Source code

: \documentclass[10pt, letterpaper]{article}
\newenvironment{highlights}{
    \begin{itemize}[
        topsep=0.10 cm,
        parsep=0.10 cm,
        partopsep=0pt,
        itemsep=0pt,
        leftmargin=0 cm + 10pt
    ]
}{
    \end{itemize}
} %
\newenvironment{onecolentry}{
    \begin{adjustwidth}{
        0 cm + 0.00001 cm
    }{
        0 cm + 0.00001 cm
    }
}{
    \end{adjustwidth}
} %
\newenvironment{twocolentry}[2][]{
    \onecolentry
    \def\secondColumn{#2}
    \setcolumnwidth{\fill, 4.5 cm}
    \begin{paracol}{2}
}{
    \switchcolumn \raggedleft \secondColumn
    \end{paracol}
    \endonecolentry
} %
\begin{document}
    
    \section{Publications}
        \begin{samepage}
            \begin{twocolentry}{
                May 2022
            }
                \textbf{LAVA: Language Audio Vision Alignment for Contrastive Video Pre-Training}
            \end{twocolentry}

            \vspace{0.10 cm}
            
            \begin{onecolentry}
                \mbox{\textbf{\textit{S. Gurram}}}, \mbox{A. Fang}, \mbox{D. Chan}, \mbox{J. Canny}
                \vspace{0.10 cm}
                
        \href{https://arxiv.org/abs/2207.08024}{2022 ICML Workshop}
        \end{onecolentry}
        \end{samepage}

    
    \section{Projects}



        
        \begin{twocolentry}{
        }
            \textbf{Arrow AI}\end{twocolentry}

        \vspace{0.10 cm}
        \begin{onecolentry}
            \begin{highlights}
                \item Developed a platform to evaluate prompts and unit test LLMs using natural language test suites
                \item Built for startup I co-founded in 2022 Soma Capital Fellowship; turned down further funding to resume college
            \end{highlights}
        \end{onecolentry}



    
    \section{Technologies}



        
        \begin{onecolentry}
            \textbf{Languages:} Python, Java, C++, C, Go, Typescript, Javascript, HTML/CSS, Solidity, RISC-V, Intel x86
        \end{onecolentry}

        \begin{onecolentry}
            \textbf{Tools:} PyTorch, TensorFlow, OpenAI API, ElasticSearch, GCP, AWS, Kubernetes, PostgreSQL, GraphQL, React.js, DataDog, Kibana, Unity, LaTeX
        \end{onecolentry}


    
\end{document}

*****

● **Exercise**: Your job is to set down the whole listing a second time, exactly.

● **Answer box**:
Source code

: \documentclass[10pt, letterpaper]{article}
\newenvironment{highlights}{
    \begin{itemize}[
        topsep=0.10 cm,
        parsep=0.10 cm,
        partopsep=0pt,
        itemsep=0pt,
        leftmargin=0 cm + 10pt
    ]
}{
    \end{itemize}
} %
\newenvironment{onecolentry}{
    \begin{adjustwidth}{
        0 cm + 0.00001 cm
    }{
        0 cm + 0.00001 cm
    }
}{
    \end{adjustwidth}
} %
\newenvironment{twocolentry}[2][]{
    \onecolentry
    \def\secondColumn{#2}
    \setcolumnwidth{\fill, 4.5 cm}
    \begin{paracol}{2}
}{
    \switchcolumn \raggedleft \secondColumn
    \end{paracol}
    \endonecolentry
} %
\begin{document}
    
    \section{Publications}
        \begin{samepage}
            \begin{twocolentry}{
                May 2022
            }
                \textbf{LAVA: Language Audio Vision Alignment for Contrastive Video Pre-Training}
            \end{twocolentry}

            \vspace{0.10 cm}
            
            \begin{onecolentry}
                \mbox{\textbf{\textit{S. Gurram}}}, \mbox{A. Fang}, \mbox{D. Chan}, \mbox{J. Canny}
                \vspace{0.10 cm}
                
        \href{https://arxiv.org/abs/2207.08024}{2022 ICML Workshop}
        \end{onecolentry}
        \end{samepage}

    
    \section{Projects}



        
        \begin{twocolentry}{
        }
            \textbf{Arrow AI}\end{twocolentry}

        \vspace{0.10 cm}
        \begin{onecolentry}
            \begin{highlights}
                \item Developed a platform to evaluate prompts and unit test LLMs using natural language test suites
                \item Built for startup I co-founded in 2022 Soma Capital Fellowship; turned down further funding to resume college
            \end{highlights}
        \end{onecolentry}



    
    \section{Technologies}



        
        \begin{onecolentry}
            \textbf{Languages:} Python, Java, C++, C, Go, Typescript, Javascript, HTML/CSS, Solidity, RISC-V, Intel x86
        \end{onecolentry}

        \begin{onecolentry}
            \textbf{Tools:} PyTorch, TensorFlow, OpenAI API, ElasticSearch, GCP, AWS, Kubernetes, PostgreSQL, GraphQL, React.js, DataDog, Kibana, Unity, LaTeX
        \end{onecolentry}


    
\end{document}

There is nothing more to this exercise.